Time-and-time again I see that when this part is suppressed out in the world, it leads to an ever-growing jadedness and arrogance in private, ultimately manifesting in “screw all of it, I’m better than this/them!”
Don’t get me wrong, I love it. Especially for folks who struggle with self-assuredness and self-trust. I love when I feel the arrogant part of them coming out.
But this arrogance-manifested-in-private doesn’t actually help you. In fact it’s keeping you powerless and in the position of victim out in the world.
What we fail to see when we can’t be arrogant is that the gift of so-called arrogance is self-assuredness, self-trust, and self-belief. Most folks are so afraid of getting burned for arrogance, either by being rejected by others or risking delusional optimism, that they opt to disempower and not trust themselves. This, of course, per the golden algorithm, then increases the likelihood of rejection and delusional puffed-up optimism.
If you’re avoiding arrogance, make space for it. Find a trusted friend you can experiment being arrogant with, or journal and allow the arrogant one in you to brag.
Feel into the possibility of rejection and missing something because you were too self-assured. Welcome those feelings and feel them all of the way through.
When I’ve seen leaders I work with integrate their arrogance and allow for these feelings, there’s a deep well of self-assuredness, self-belief, and self-trust that they gain access to. This cascades across their team. As the leader’s authentic self-trust grows, so does the team’s—for themself, their leader, and their company.
Applying the Golden Algorithm
If any of this resonates as true with you, I encourage you to commit, right now, to applying it in your life. Here’s how:
Think of the biggest problem you’re facing, be it a relational challenge, a decision you’re struggling to make, or somewhere you’re feeling stuck. Now:
Plug into the issue. Let yourself bring it clearly into your mind’s eye. As you visualize the issue, checkin: what feelings show up for you? Make sure to get specific in naming the emotion (irritation is better than angry, for example), and identify where you feel that emotion in your body and how (hot pressure in the shoulders). Notice if there’s a way you’re trying not to be. Name that and notice how it feels in your body.
As you get clear on the feeling, see if you can allow for the feeling or part of you to be there. Can it be okay that you’re feeling how you’re feeling? Can you stay present to the physical sensations of the feeling without needing to change them, solve them, or make them go away? Breathe into and with the feeling. As you do this you may notice that the emotion starts to get bigger—that’s okay. The feeling won’t kill you. It’s common for them to get big before they crest like a wave and get small again.
Now, imagine that the absolute worst comes to pass around this issue. How would you feel then? Get really clear—what’s the emotional experience you don’t want to have?
As you do this, repeat the above: What are you feeling?
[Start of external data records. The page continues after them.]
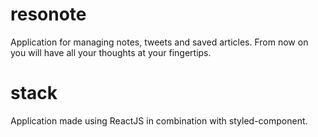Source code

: # resonote
Application for managing notes, tweets and saved articles. From now on you will have all your thoughts at your fingertips.

# stack
Application made using ReactJS in combination with styled-component.
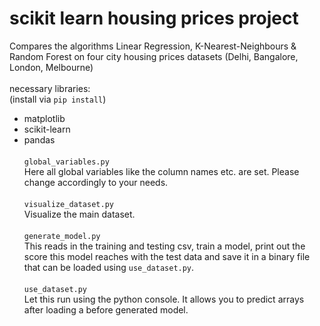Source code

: # scikit learn housing prices project
Compares the algorithms Linear Regression, K-Nearest-Neighbours & Random Forest on four city housing prices datasets (Delhi, Bangalore, London, Melbourne)<br><br>
necessary libraries:<br>
(install via `pip install`)
- matplotlib
- scikit-learn
- pandas
<br><br>
`global_variables.py`<br>
Here all global variables like the column names etc. are set. Please change accordingly to your needs.
<br><br>
`visualize_dataset.py`<br>
Visualize the main dataset.
<br><br>
`generate_model.py`<br>
This reads in the training and testing csv, train a model, print out the score this model reaches with the test data and save it in a binary file that can be loaded using `use_dataset.py`.
<br><br>
`use_dataset.py`<br>
Let this run using the python console. It allows you to predict arrays after loading a before generated model.
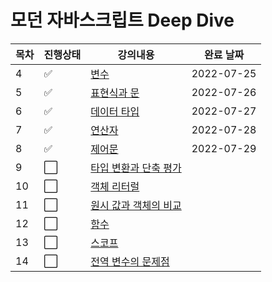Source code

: # 모던 자바스크립트 Deep Dive



|목차|진행상태|강의내용|완료 날짜|
| ------- | ------- | ------- | ------- |
|4| :white_check_mark:   | [변수](변수.md) | 2022-07-25 |
|5| :white_check_mark: | [표현식과 문](표현식과-문.md) | 2022-07-26 |
|6| :white_check_mark: | [데이터 타입](데이터-타입.md) | 2022-07-27 |
|7| :white_check_mark: | [연산자](연산자.md) | 2022-07-28 |
|8| :white_check_mark: | [제어문](제어문.md) | 2022-07-29 |
|9| :white_large_square: | [타입 변환과 단축 평가](타입-변환과-단축-평가.md) | |
|10| :white_large_square: | [객체 리터럴](객체-리터럴.md) | |
|11| :white_large_square: | [원시 값과 객체의 비교](원시-값과-객체의-비교.md) | |
|12| :white_large_square: | [함수](함수.md) | |
|13| :white_large_square: | [스코프](스코프.md) | |
|14| :white_large_square: | [전역 변수의 문제점](전역-변수의-문제점.md) | |
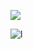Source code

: 
![](https://komarev.com/ghpvc/?username=mkeo102&color=COLOR&style=STYLE&label=TEXT)


![l](https://skillicons.dev/icons?i=python,html,css,java,javascript,git,vscode,linux&perline=6)

<!--
**mkeo102/mkeo102** is a ✨ _special_ ✨ repository because its `README.md` (this file) appears on your GitHub profile.

Here are some ideas to get you started:

- 🔭 I’m currently working on ...
- 🌱 I’m currently learning ...
- 👯 I’m looking to collaborate on ...
- 🤔 I’m looking for help with ...
- 💬 Ask me about ...
- 📫 How to reach me: ...
- 😄 Pronouns: ...
- ⚡ Fun fact: ...
-->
Where? Get specific. Can you first welcome, then allow, then accept and then totally love yourself for feeling the feeling? For being a human being who is having a human experience, and that being totally okay and meaning nothing more than that? Once again, the emotions may get bigger before they get smaller. They may start to move through as tears or sounds or body movements. That’s all okay. Let yourself have the experience. It’s aliveness and intelligence moving through you.
If you did the exercise, congratulations! What I often find is that it’s not that the emotions go away, it’s that there’s more spaciousness available to me around the emotions, and that I’m more identified with the spaciousness than the emotion itself.
From this place I’m able to shift from operating to “fix”, “solve” or make the emotion go away, and instead operate from my principles and values, in the interest of what I really want.
That experience is what I call freedom, and I wish endless amounts of it to you.